Uma equipa de investigadores verificou que os peixes detetam alterações na velocidade e profundidade da água e que, através de ajustes comportamentais, são capazes de reduzir o gasto energético associado à locomoção. O estudo foi realizado num canal experimental em laboratório, com o objetivo de simular as rápidas alterações de caudal que ocorrem nos rios a jusante das centrais hidroelétricas. Neste estudo interdisciplinar, financiado pelo Programa-Quadro comunitário de Investigação e Inovação Horizonte 2020 (Projeto FIThydro), estiveram envolvidas a unidade de investigação do Técnico, CERIS—cujo Laboratório de Hidráulica foi o palco principal da investigação-, e o Centre for Biorobotics da Universidade Tecnológica de Tallinn, que desenvolveu um sensor de pressão, correspondendo a uma linha lateral artificial, tendo por base os princípios sensoriais da linha lateral dos peixes.
Os resultados, recentemente publicados na revista PLoS ONE, sugerem que a presença de obstáculos e a consequente alteração das condições hidráulicas podem ser utilizadas como pistas para os peixes detetarem áreas de refúgio favoráveis em condições de elevada variabilidade de caudal. Segundo Maria João Costa, investigadora do CERIS e autora do artigo, “desconhecem-se as alterações que ocorrem no comportamento dos peixes em relação às fortes variações de caudal que podem ocorrer a jusante de centrais hidroelétricas. A rápida expansão da produção de energia hidroelétrica e a incerteza inerente às alterações climáticas requerem que os efeitos da variabilidade do caudal turbinado nas centrais hidroelétricas sejam estudados na ‘perspetiva dos peixes”.
Os peixes processam a informação do ambiente que os rodeia através de um sistema sensorial altamente especializado, a linha lateral. Este sistema consiste num conjunto de células ciliadas que se encontram dispostas numa série de canais tubulares ou à superfície do corpo e que são sensíveis a pequenos movimentos na água. Este foi o primeiro estudo onde a observação do comportamento individual e em grupo dos peixes se aliou a uma nova tecnologia biomimética.
Os barbos pertencem a uma subfamília representativa nos rios Europeus e habitam geralmente zonas mais profundas, com substrato grosseiro e velocidade de corrente mais baixa.

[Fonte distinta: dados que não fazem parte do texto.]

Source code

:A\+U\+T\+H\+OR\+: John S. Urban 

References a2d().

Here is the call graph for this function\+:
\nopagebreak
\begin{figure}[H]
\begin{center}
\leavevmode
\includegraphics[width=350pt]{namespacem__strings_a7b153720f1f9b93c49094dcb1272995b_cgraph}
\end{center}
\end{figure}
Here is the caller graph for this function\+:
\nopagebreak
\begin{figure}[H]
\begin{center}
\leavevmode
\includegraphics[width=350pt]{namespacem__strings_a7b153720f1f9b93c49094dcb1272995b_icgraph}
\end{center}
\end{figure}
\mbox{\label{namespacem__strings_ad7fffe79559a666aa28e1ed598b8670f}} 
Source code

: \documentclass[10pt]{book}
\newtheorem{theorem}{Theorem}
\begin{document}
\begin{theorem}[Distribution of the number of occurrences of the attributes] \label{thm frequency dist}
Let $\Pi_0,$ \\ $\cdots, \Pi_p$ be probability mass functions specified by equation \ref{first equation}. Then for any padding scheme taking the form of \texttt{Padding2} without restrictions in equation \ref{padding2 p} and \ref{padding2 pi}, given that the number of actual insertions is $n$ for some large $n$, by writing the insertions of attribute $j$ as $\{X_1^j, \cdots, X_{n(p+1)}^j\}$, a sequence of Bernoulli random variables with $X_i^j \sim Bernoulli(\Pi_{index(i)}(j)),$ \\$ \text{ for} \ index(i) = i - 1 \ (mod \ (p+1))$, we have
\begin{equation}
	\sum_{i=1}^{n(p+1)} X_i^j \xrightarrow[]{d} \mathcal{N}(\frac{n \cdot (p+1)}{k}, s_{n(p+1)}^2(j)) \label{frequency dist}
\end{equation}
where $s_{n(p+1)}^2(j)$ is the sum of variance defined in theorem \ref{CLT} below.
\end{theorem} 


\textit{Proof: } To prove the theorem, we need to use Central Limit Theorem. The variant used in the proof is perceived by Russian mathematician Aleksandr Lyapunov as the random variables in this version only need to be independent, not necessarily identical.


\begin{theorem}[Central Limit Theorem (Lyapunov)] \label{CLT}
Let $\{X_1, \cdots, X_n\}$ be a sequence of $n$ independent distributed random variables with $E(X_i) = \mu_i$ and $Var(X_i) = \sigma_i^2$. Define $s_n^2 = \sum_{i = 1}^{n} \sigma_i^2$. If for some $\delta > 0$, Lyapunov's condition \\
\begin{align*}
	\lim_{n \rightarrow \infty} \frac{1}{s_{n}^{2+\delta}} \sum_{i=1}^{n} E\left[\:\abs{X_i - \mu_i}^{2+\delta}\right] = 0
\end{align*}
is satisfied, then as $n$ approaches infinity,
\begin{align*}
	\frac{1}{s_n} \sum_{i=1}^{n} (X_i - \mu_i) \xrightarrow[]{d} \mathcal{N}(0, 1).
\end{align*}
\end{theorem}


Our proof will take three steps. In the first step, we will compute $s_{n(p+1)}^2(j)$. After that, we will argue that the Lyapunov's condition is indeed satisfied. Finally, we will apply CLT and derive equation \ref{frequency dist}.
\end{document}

Estes peixes são fundamentais para a estrutura das comunidades piscícolas e para a integridade ecológica dos ecossistemas fluviais. “Verificámos que o barbo Ibérico reage à variação de caudal de formas muito distintas, tanto individualmente como em grupo. Importa perceber se a sua capacidade natural para percecionar as condições hidráulicas permite que se adaptem ao stress imposto”, referiu Isabel Boavida, investigadora do CERIS e também coautora do artigo.
“Foi muito interessante constatar a relação entre as variáveis de pressão obtidas através da linha lateral artificial e o comportamento do barbo Ibérico. Esta foi uma oportunidade única para combinar investigação em tecnologia de sensores com a observação de respostas biológicas, algo que raramente é estudado”, declara por sua vez, Jeffrey Tuhtan, um dos investigadores principais do Centre of Biorobotics e também coautor do estudo.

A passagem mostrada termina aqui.